Your goal. Retype nothing except the lines below from the one with "信息越来越透明了，以前不知道" through the one with "- Clear requirements", exactly, with images left out.

━━━━━━━━━━━━━━━━━━━━

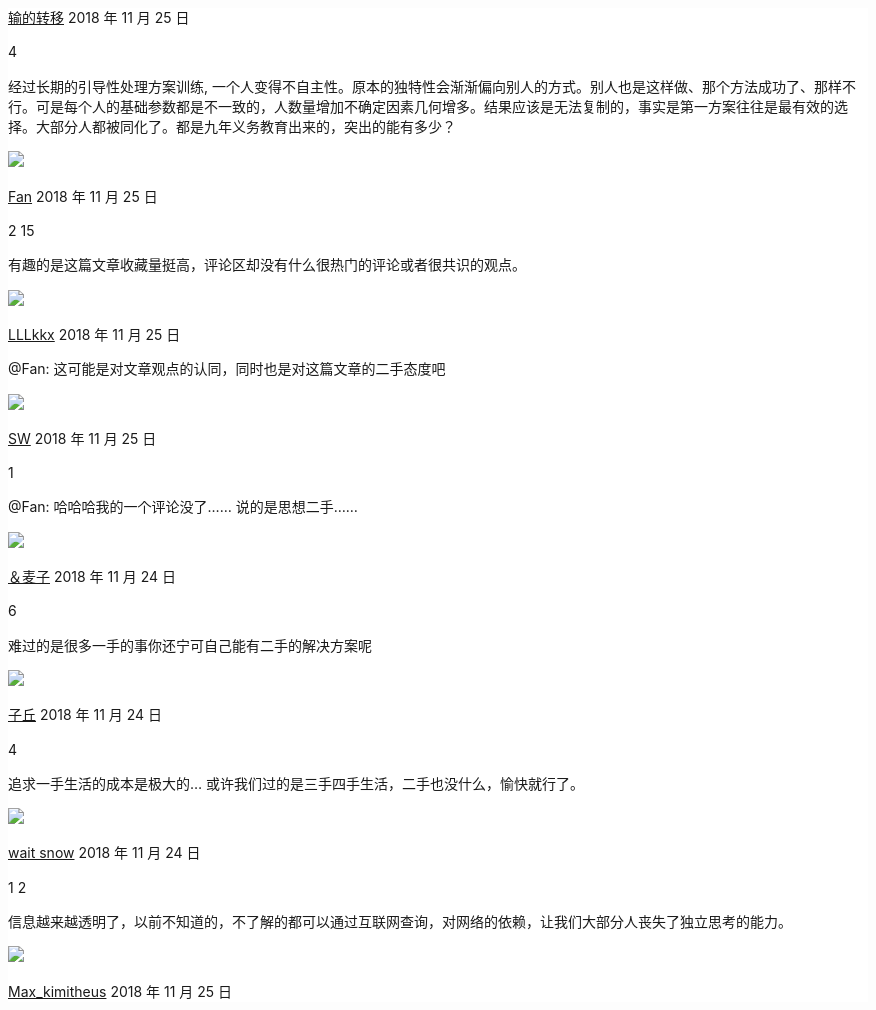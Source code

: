 [输的转移](javascript:void(0)) 2018 年 11 月 25 日

4

经过长期的引导性处理方案训练, 一个人变得不自主性。原本的独特性会渐渐偏向别人的方式。别人也是这样做、那个方法成功了、那样不行。可是每个人的基础参数都是不一致的，人数量增加不确定因素几何增多。结果应该是无法复制的，事实是第一方案往往是最有效的选择。大部分人都被同化了。都是九年义务教育出来的，突出的能有多少？

 [![](https://github.com/OkamiWong/clipped-web-pages/blob/master/Images/2020-9-16%2023-44-39/6f598ef6-ec16-4383-8632-cf34ba0b918b.jpeg)](javascript:void(0)) 

[Fan](javascript:void(0)) 2018 年 11 月 25 日

2 15

有趣的是这篇文章收藏量挺高，评论区却没有什么很热门的评论或者很共识的观点。

 [![](https://github.com/OkamiWong/clipped-web-pages/blob/master/Images/2020-9-16%2023-44-39/e8aa7d1e-dd3c-412e-a8ae-d7739c6468a4.png)](javascript:void(0)) 

[LLLkkx](javascript:void(0)) 2018 年 11 月 25 日

@Fan: 这可能是对文章观点的认同，同时也是对这篇文章的二手态度吧

 [![](https://github.com/OkamiWong/clipped-web-pages/blob/master/Images/2020-9-16%2023-44-39/a2be1655-3c7e-495e-b11a-bf64a3ecbc2c.jpeg)](javascript:void(0)) 

[SW](javascript:void(0)) 2018 年 11 月 25 日

1

@Fan: 哈哈哈我的一个评论没了…… 说的是思想二手……

 [![](https://github.com/OkamiWong/clipped-web-pages/blob/master/Images/2020-9-16%2023-44-39/6ff2318d-3e81-47de-ae2d-59fd8236345e.png)](javascript:void(0)) 

[＆麦子](javascript:void(0)) 2018 年 11 月 24 日

6

难过的是很多一手的事你还宁可自己能有二手的解决方案呢

 [![](https://github.com/OkamiWong/clipped-web-pages/blob/master/Images/2020-9-16%2023-44-39/db73564a-0238-45f0-941e-533f80480dd7.png)](javascript:void(0)) 

[子丘](javascript:void(0)) 2018 年 11 月 24 日

4

追求一手生活的成本是极大的… 或许我们过的是三手四手生活，二手也没什么，愉快就行了。

 [![](https://github.com/OkamiWong/clipped-web-pages/blob/master/Images/2020-9-16%2023-44-39/c5eb34d3-c1ac-4b79-94f6-5e8d072ad947.png)](javascript:void(0)) 

[wait snow](javascript:void(0)) 2018 年 11 月 24 日

1 2

信息越来越透明了，以前不知道的，不了解的都可以通过互联网查询，对网络的依赖，让我们大部分人丧失了独立思考的能力。

 [![](https://github.com/OkamiWong/clipped-web-pages/blob/master/Images/2020-9-16%2023-44-39/79328818-40f6-465f-b5d7-4aff421d6340.jpeg)](javascript:void(0)) 

[Max_kimitheus](javascript:void(0)) 2018 年 11 月 25 日
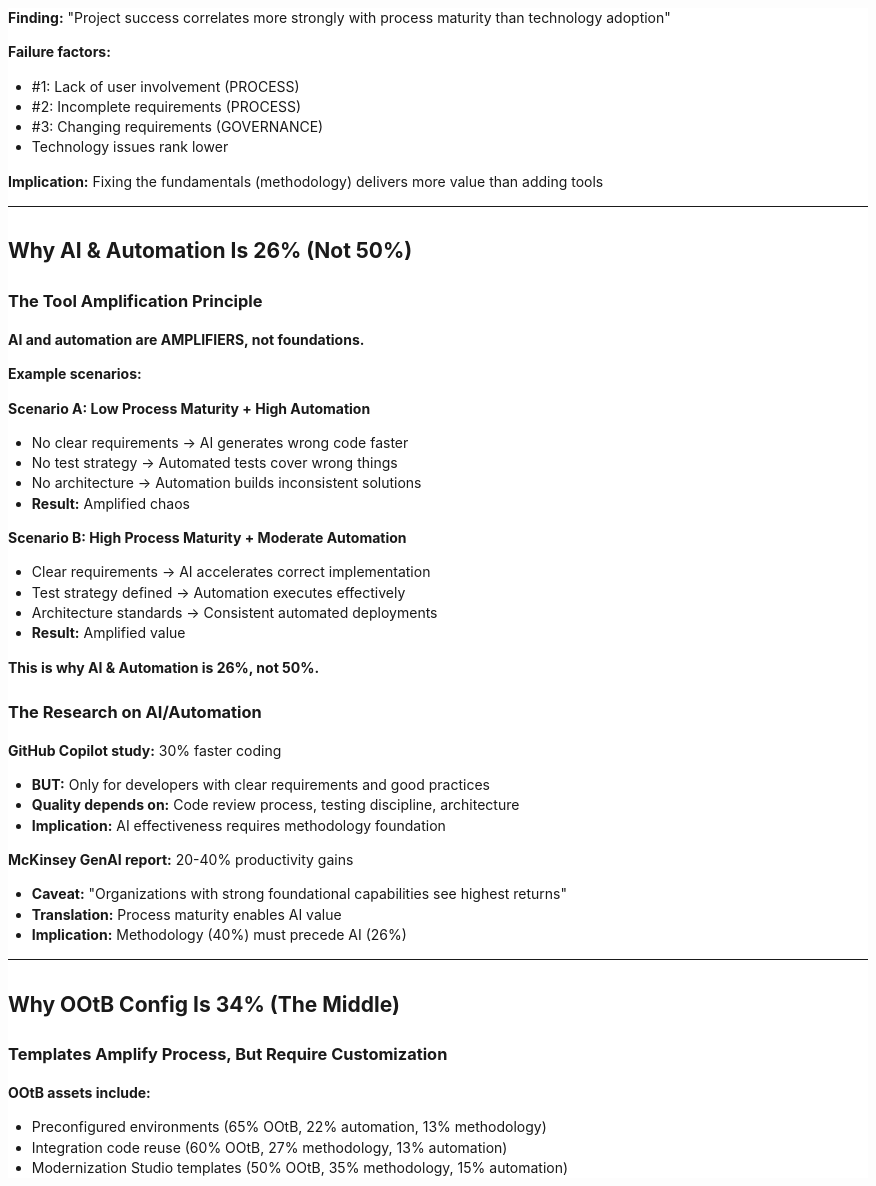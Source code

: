 **Finding:** "Project success correlates more strongly with process maturity than technology adoption"

**Failure factors:**
- #1: Lack of user involvement (PROCESS)
- #2: Incomplete requirements (PROCESS)
- #3: Changing requirements (GOVERNANCE)
- Technology issues rank lower

**Implication:** Fixing the fundamentals (methodology) delivers more value than adding tools

---

## Why AI & Automation Is 26% (Not 50%)

### The Tool Amplification Principle

**AI and automation are AMPLIFIERS, not foundations.**

**Example scenarios:**

**Scenario A: Low Process Maturity + High Automation**
- No clear requirements → AI generates wrong code faster
- No test strategy → Automated tests cover wrong things
- No architecture → Automation builds inconsistent solutions
- **Result:** Amplified chaos

**Scenario B: High Process Maturity + Moderate Automation**
- Clear requirements → AI accelerates correct implementation
- Test strategy defined → Automation executes effectively
- Architecture standards → Consistent automated deployments
- **Result:** Amplified value

**This is why AI & Automation is 26%, not 50%.**

### The Research on AI/Automation

**GitHub Copilot study:** 30% faster coding
- **BUT:** Only for developers with clear requirements and good practices
- **Quality depends on:** Code review process, testing discipline, architecture
- **Implication:** AI effectiveness requires methodology foundation

**McKinsey GenAI report:** 20-40% productivity gains
- **Caveat:** "Organizations with strong foundational capabilities see highest returns"
- **Translation:** Process maturity enables AI value
- **Implication:** Methodology (40%) must precede AI (26%)

---

## Why OOtB Config Is 34% (The Middle)

### Templates Amplify Process, But Require Customization

**OOtB assets include:**
- Preconfigured environments (65% OOtB, 22% automation, 13% methodology)
- Integration code reuse (60% OOtB, 27% methodology, 13% automation)
- Modernization Studio templates (50% OOtB, 35% methodology, 15% automation)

━━━━━━━━━━━━━━━━━━━━

Output.
信息越来越透明了，以前不知道的，不了解的都可以通过互联网查询，对网络的依赖，让我们大部分人丧失了独立思考的能力。

 [![](https://github.com/OkamiWong/clipped-web-pages/blob/master/Images/2020-9-16%2023-44-39/79328818-40f6-465f-b5d7-4aff421d6340.jpeg)](javascript:void(0)) 

[Max_kimitheus](javascript:void(0)) 2018 年 11 月 25 日
Source code

: **Finding:** "Project success correlates more strongly with process maturity than technology adoption"

**Failure factors:**
- #1: Lack of user involvement (PROCESS)
- #2: Incomplete requirements (PROCESS)
- #3: Changing requirements (GOVERNANCE)
- Technology issues rank lower

**Implication:** Fixing the fundamentals (methodology) delivers more value than adding tools

---

## Why AI & Automation Is 26% (Not 50%)

### The Tool Amplification Principle

**AI and automation are AMPLIFIERS, not foundations.**

**Example scenarios:**

**Scenario A: Low Process Maturity + High Automation**
- No clear requirements → AI generates wrong code faster
- No test strategy → Automated tests cover wrong things
- No architecture → Automation builds inconsistent solutions
- **Result:** Amplified chaos

**Scenario B: High Process Maturity + Moderate Automation**
- Clear requirements → AI accelerates correct implementation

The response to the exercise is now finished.